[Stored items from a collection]
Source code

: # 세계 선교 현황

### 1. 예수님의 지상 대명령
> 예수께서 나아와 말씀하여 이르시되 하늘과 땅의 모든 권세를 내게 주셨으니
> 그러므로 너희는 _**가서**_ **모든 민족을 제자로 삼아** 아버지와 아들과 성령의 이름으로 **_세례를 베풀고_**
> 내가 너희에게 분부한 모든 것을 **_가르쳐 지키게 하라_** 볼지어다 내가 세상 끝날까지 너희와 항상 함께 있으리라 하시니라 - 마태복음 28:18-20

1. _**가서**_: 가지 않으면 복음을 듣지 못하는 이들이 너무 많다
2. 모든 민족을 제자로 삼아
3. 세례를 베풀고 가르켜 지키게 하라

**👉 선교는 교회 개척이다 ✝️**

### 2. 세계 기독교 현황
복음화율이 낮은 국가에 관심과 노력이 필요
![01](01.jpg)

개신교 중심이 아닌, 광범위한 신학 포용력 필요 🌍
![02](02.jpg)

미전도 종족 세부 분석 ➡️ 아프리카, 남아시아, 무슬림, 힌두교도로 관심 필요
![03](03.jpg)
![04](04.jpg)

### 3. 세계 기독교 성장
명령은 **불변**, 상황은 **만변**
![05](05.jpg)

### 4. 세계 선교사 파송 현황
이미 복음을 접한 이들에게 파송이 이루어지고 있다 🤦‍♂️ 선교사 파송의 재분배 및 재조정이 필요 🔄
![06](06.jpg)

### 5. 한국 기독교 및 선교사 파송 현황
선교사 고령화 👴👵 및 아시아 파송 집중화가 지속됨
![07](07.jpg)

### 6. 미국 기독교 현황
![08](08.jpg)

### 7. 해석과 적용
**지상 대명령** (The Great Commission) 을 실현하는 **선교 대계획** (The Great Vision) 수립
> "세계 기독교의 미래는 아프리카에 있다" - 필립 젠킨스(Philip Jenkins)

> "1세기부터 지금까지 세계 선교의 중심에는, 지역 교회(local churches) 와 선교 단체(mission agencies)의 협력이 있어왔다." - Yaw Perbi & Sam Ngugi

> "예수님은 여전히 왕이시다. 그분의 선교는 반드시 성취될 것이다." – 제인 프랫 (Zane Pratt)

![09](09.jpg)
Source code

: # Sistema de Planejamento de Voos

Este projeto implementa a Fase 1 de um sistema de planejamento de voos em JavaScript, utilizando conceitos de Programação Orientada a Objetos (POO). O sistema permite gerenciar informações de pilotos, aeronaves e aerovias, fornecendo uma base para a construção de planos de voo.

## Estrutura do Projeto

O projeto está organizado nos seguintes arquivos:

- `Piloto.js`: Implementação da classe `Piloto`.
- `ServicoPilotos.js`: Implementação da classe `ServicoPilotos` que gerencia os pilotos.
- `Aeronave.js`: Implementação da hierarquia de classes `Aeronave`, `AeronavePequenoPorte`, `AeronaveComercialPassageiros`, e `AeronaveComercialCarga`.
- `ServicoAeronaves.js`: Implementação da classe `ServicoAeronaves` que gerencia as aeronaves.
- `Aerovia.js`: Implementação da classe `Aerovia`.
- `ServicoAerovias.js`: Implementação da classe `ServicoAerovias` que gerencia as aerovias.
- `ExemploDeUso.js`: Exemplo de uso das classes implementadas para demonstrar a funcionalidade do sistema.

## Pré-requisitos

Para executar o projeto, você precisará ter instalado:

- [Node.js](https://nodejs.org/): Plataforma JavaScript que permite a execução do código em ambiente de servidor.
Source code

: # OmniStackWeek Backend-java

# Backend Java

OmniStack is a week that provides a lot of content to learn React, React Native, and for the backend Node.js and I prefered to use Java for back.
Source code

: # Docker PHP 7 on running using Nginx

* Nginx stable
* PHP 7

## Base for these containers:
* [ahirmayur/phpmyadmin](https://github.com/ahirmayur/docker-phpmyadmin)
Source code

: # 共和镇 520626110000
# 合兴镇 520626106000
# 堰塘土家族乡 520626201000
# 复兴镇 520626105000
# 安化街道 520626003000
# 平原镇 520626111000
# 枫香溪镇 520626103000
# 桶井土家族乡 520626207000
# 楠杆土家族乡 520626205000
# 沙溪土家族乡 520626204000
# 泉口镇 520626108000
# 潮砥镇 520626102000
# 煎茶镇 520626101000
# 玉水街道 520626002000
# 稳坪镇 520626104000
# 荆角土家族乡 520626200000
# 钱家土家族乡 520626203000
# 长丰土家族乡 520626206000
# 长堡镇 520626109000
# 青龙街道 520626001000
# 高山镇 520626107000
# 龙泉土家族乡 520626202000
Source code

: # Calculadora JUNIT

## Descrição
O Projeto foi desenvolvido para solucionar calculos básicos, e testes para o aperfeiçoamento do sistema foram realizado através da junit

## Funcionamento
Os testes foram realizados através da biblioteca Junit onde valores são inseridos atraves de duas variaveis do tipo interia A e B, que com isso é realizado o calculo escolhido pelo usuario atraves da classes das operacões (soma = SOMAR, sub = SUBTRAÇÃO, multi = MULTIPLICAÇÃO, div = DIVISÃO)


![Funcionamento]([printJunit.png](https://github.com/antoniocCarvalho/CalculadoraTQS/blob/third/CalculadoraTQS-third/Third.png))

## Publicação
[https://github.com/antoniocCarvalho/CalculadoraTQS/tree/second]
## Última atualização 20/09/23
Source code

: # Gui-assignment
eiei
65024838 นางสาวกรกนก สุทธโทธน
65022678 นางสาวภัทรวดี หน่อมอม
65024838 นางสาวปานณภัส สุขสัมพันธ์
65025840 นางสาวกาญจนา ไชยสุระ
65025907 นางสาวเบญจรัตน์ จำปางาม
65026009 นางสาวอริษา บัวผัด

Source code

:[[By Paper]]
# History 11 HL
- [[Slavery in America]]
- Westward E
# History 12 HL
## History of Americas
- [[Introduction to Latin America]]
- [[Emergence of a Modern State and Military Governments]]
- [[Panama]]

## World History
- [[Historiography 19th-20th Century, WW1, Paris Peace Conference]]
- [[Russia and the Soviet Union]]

▸ **What to work on**:
From the entries above, print the lines beginning at the one with "### 1. 예수님의 지상 대명령" and stopping after the one with "Perbi & Sam Ngugi", exactly as written and with nothing else.

▸ **Result below**:
### 1. 예수님의 지상 대명령
> 예수께서 나아와 말씀하여 이르시되 하늘과 땅의 모든 권세를 내게 주셨으니
> 그러므로 너희는 _**가서**_ **모든 민족을 제자로 삼아** 아버지와 아들과 성령의 이름으로 **_세례를 베풀고_**
> 내가 너희에게 분부한 모든 것을 **_가르쳐 지키게 하라_** 볼지어다 내가 세상 끝날까지 너희와 항상 함께 있으리라 하시니라 - 마태복음 28:18-20

1. _**가서**_: 가지 않으면 복음을 듣지 못하는 이들이 너무 많다
2. 모든 민족을 제자로 삼아
3. 세례를 베풀고 가르켜 지키게 하라

**👉 선교는 교회 개척이다 ✝️**

### 2. 세계 기독교 현황
복음화율이 낮은 국가에 관심과 노력이 필요
![01](01.jpg)

개신교 중심이 아닌, 광범위한 신학 포용력 필요 🌍
![02](02.jpg)

미전도 종족 세부 분석 ➡️ 아프리카, 남아시아, 무슬림, 힌두교도로 관심 필요
![03](03.jpg)
![04](04.jpg)

### 3. 세계 기독교 성장
명령은 **불변**, 상황은 **만변**
![05](05.jpg)

### 4. 세계 선교사 파송 현황
이미 복음을 접한 이들에게 파송이 이루어지고 있다 🤦‍♂️ 선교사 파송의 재분배 및 재조정이 필요 🔄
![06](06.jpg)

### 5. 한국 기독교 및 선교사 파송 현황
선교사 고령화 👴👵 및 아시아 파송 집중화가 지속됨
![07](07.jpg)

### 6. 미국 기독교 현황
![08](08.jpg)

### 7. 해석과 적용
**지상 대명령** (The Great Commission) 을 실현하는 **선교 대계획** (The Great Vision) 수립
> "세계 기독교의 미래는 아프리카에 있다" - 필립 젠킨스(Philip Jenkins)

> "1세기부터 지금까지 세계 선교의 중심에는, 지역 교회(local churches) 와 선교 단체(mission agencies)의 협력이 있어왔다." - Yaw Perbi & Sam Ngugi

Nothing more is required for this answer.